Convert Japanese era years (令和 Reiwa, 平成 Heisei, 昭和 Showa, 大正 Taisho, 明治 Meiji) to Western calendar years and back. Era-change dates are handled exactly — useful for reading Japanese documents, filling in forms, and checking birth dates. Everything runs in your browser.

This year 2026 = Reiwa 8 (令和8年)

AWestern year → Japanese era

Western year
Month (optional)
Day (optional)
Japanese era

For era-change years (1989, 2019, …) enter the month and day to get the exact era.

BJapanese era → Western year

Year (1 = gannen)
Month (optional)
Day (optional)
Western year

The first year of an era is called gannen (元年) and written 令和元年 rather than 令和1年 — enter 1 for it here. Reiwa 1 = 2019.

CJapanese era reference chart (Meiji → Reiwa)

Era Kanji Start date End date Western years Conversion
Reiwa 令和 May 1, 2019 present 2019– Reiwa N = 2018 + N
Heisei 平成 January 8, 1989 April 30, 2019 1989–2019 Heisei N = 1988 + N
Showa 昭和 December 25, 1926 January 7, 1989 1926–1989 Showa N = 1925 + N
Taisho 大正 July 30, 1912 December 24, 1926 1912–1926 Taisho N = 1911 + N
Meiji 明治 January 25, 1868 July 29, 1912 1868–1912 Meiji N = 1867 + N

Eras change on an exact date, so the change-over years (1912, 1926, 1989, 2019) belong to two eras.

How to use this converter

  1. Western year → Japanese era (A): type a year such as 1985 to see the era year (Showa 60). For era-change years like 1989 or 2019, add the month and day and the converter picks the correct era down to the day.
  2. Japanese era → Western year (B): pick the era you see on a document (e.g. 令和 = Reiwa) and type the number after it. Impossible years such as Showa 65 are flagged instead of silently converted.
  3. Copy the result: each result comes with a ready-to-paste line like "令和8年 / Reiwa 8" — handy when filling in Japanese forms.

Quick mental math

  • Reiwa: Western year − 2018 (2026 → Reiwa 8). Or: last two digits − 18.
  • Heisei: Western year − 1988 (1995 → Heisei 7).
  • Showa: Western year − 1925 (1980 → Showa 55). Or: last two digits − 25.

Frequently asked questions

What is the Japanese era system?

Japan uses era names (nengō, 年号) alongside the Western calendar. Each era begins when a new emperor accedes to the throne, and years are counted from 1 within that era. The current era is Reiwa (令和), which began on May 1, 2019 — so 2026 is Reiwa 8. Official documents such as driver’s licenses, tax forms, residence records and health insurance cards very often use era years instead of Western years.

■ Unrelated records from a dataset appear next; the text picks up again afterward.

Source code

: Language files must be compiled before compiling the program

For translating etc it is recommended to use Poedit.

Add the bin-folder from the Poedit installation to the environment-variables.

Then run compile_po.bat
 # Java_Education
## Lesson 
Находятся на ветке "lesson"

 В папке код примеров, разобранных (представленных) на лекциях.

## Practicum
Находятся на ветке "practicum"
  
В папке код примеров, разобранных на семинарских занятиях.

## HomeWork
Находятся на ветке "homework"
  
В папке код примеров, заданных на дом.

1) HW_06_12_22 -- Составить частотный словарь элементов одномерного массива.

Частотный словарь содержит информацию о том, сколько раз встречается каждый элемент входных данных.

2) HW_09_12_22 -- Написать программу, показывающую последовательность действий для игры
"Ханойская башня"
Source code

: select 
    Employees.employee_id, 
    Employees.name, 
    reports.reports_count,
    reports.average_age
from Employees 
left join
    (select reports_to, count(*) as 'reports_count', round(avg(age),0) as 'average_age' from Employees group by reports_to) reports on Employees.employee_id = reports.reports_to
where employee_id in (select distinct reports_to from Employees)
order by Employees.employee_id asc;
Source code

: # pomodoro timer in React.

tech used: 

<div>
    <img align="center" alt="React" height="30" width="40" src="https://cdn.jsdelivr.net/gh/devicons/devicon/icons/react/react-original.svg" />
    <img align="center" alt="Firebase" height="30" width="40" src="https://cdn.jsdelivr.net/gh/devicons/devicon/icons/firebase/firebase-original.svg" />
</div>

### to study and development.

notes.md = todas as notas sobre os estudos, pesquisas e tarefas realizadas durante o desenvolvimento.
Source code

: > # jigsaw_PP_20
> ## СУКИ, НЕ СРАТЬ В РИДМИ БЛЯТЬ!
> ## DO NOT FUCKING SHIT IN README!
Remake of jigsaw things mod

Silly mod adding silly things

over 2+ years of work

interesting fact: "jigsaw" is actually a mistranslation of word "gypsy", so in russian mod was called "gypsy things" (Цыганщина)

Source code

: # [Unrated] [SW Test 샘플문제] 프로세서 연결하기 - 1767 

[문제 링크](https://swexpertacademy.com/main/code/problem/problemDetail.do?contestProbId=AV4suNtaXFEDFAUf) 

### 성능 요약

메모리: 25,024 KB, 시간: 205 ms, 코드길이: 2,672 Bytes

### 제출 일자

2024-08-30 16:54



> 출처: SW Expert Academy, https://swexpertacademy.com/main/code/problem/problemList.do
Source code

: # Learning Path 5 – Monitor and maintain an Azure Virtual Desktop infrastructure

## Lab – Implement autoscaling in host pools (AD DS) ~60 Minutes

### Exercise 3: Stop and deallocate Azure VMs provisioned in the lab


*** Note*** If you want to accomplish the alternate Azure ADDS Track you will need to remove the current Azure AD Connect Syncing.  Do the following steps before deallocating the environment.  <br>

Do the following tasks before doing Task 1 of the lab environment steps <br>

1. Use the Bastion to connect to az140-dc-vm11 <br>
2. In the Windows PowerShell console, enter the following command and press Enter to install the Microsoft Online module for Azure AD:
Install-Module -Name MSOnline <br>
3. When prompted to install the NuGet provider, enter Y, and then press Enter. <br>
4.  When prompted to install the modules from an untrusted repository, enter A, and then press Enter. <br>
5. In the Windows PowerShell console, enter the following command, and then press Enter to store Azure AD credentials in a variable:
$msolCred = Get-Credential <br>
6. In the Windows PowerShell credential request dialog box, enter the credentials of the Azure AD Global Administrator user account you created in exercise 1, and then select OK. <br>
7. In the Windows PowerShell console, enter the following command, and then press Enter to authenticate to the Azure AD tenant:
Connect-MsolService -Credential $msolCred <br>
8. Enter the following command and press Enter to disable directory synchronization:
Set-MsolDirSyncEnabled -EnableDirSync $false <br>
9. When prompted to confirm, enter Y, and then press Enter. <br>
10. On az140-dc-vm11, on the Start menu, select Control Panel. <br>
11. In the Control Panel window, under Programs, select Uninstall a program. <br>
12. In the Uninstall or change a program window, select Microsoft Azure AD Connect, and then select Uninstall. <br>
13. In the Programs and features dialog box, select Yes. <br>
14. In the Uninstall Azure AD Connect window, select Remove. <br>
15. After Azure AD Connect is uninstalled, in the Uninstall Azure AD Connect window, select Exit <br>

When did the Reiwa era start?

Reiwa (令和) began on May 1, 2019, when Emperor Naruhito acceded to the throne. That means 2019 is split: January 1 to April 30, 2019 is Heisei 31, and May 1 to December 31, 2019 is Reiwa 1. The first year of an era is called "gannen" (元年), so Reiwa 1 is written 令和元年 on documents.

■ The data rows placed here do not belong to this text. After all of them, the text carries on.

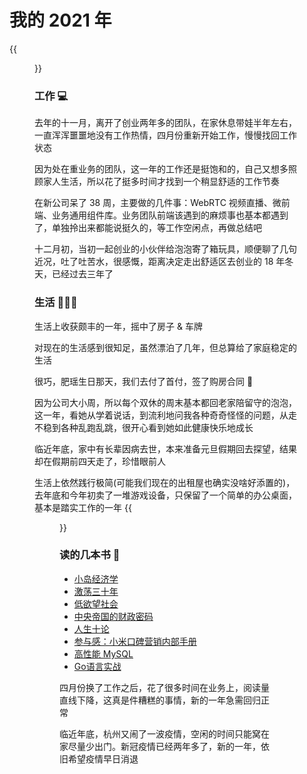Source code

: # 我的 2021 年


<!--mre-->
{{<figure src="https://jiangbao-1258001083.cos.ap-shanghai.myqcloud.com/%E6%88%91%E7%9A%842021%E5%B9%B4%E5%BA%A6%E5%9B%BE%E7%89%87.jpg">}}

### 工作 :computer:
去年的十一月，离开了创业两年多的团队，在家休息带娃半年左右，一直浑浑噩噩地没有工作热情，四月份重新开始工作，慢慢找回工作状态

因为处在重业务的团队，这一年的工作还是挺饱和的，自己又想多照顾家人生活，所以花了挺多时间才找到一个稍显舒适的工作节奏

在新公司呆了 38 周，主要做的几件事：WebRTC 视频直播、微前端、业务通用组件库。业务团队前端该遇到的麻烦事也基本都遇到了，单独拎出来都能说挺久的，等工作空闲点，再做总结吧

十二月初，当初一起创业的小伙伴给泡泡寄了箱玩具，顺便聊了几句近况，吐了吐苦水，很感慨，距离决定走出舒适区去创业的 18 年冬天，已经过去三年了

### 生活 :family_man_woman_girl:
生活上收获颇丰的一年，摇中了房子 & 车牌

对现在的生活感到很知足，虽然漂泊了几年，但总算给了家庭稳定的生活

很巧，肥瑶生日那天，我们去付了首付，签了购房合同 🎉

因为公司大小周，所以每个双休的周末基本都回老家陪留守的泡泡，这一年，看她从学着说话，到流利地问我各种奇奇怪怪的问题，从走不稳到各种乱跑乱跳，很开心看到她如此健康快乐地成长

临近年底，家中有长辈因病去世，本来准备元旦假期回去探望，结果却在假期前四天走了，珍惜眼前人

生活上依然践行极简(可能我们现在的出租屋也确实没啥好添置的)，去年底和今年初卖了一堆游戏设备，只保留了一个简单的办公桌面，基本是踏实工作的一年
{{<figure src="https://jiangbao-1258001083.cos.ap-shanghai.myqcloud.com/desktop_20211220.jpg" width="600">}}

### 读的几本书 :book:
* [小岛经济学](https://book.douban.com/subject/26985299/)
* [激荡三十年](https://book.douban.com/subject/27599025/)
* [低欲望社会](https://book.douban.com/subject/30296200/)
* [中央帝国的财政密码](https://book.douban.com/subject/27007549/)
* [人生十论](https://book.douban.com/subject/3722967/)
* [参与感：小米口碑营销内部手册](https://book.douban.com/subject/25942507/)
* [高性能 MySQL](https://book.douban.com/subject/23008813/)
* [Go语言实战](https://book.douban.com/subject/27015617/)

四月份换了工作之后，花了很多时间在业务上，阅读量直线下降，这真是件糟糕的事情，新的一年急需回归正常

临近年底，杭州又闹了一波疫情，空闲的时间只能窝在家尽量少出门。新冠疫情已经两年多了，新的一年，依旧希望疫情早日消退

How do I read 令和8年 on a Japanese document?

令和 is the era name (Reiwa), 8 is the year within the era, and 年 means "year". So 令和8年 is Reiwa 8, which is 2026 in the Western calendar. A quick trick: for Reiwa, add 2018 to the era year (8 + 2018 = 2026). You may also see the era abbreviated to a single letter: R8 = Reiwa 8, H31 = Heisei 31, S64 = Showa 64.

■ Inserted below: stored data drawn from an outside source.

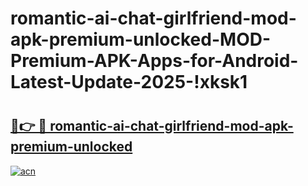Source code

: # romantic-ai-chat-girlfriend-mod-apk-premium-unlocked-MOD-Premium-APK-Apps-for-Android-Latest-Update-2025-!xksk1

# <h2><a href="https://4qf2t7.esa.edu.pl?title=romantic-ai-chat-girlfriend-mod-apk-premium-unlocked&ref=xksk1">🔗👉 🔴 romantic-ai-chat-girlfriend-mod-apk-premium-unlocked</a></h2>

[![acn](https://github.com/user-attachments/assets/0f9c940e-d8b0-45ae-aac7-cd30a18b3e1c)](https://4qf2t7.esa.edu.pl?title=romantic-ai-chat-girlfriend-mod-apk-premium-unlocked&ref=xksk1)


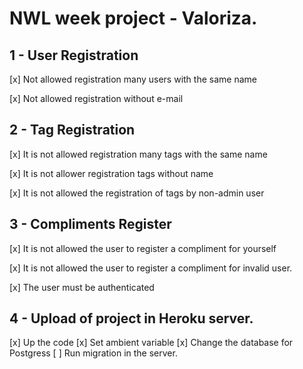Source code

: # NWL week project - Valoriza.
 ## 1 - User Registration
  [x] Not allowed registration many users with the same name

  [x] Not allowed registration without e-mail

 ## 2 - Tag Registration
  [x] It is not allowed registration many tags with the same name
  
  [x] It is not allower registration tags without name
  
  [x] It is not allowed the registration of tags by non-admin user

## 3 - Compliments Register
  [x] It is not allowed the user to register a compliment for yourself
  
  [x] It is not allowed the user to register a compliment for invalid user.
  
  [x] The user must be authenticated

## 4 - Upload of project in Heroku server.
  [x] Up the code 
  [x] Set ambient variable 
  [x] Change the database for Postgress
  [ ] Run migration in the server.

What happens in a year when the era changes?

The era changes on an exact date, not at New Year, so the change-over year belongs to two eras. For example, in 1989 the Showa era ended on January 7 (Showa 64) and Heisei began on January 8 (Heisei 1). In 2019, Heisei ended on April 30 (Heisei 31) and Reiwa began on May 1 (Reiwa 1). For birth dates in those years, you need the month and day to know the correct era — this converter handles that automatically.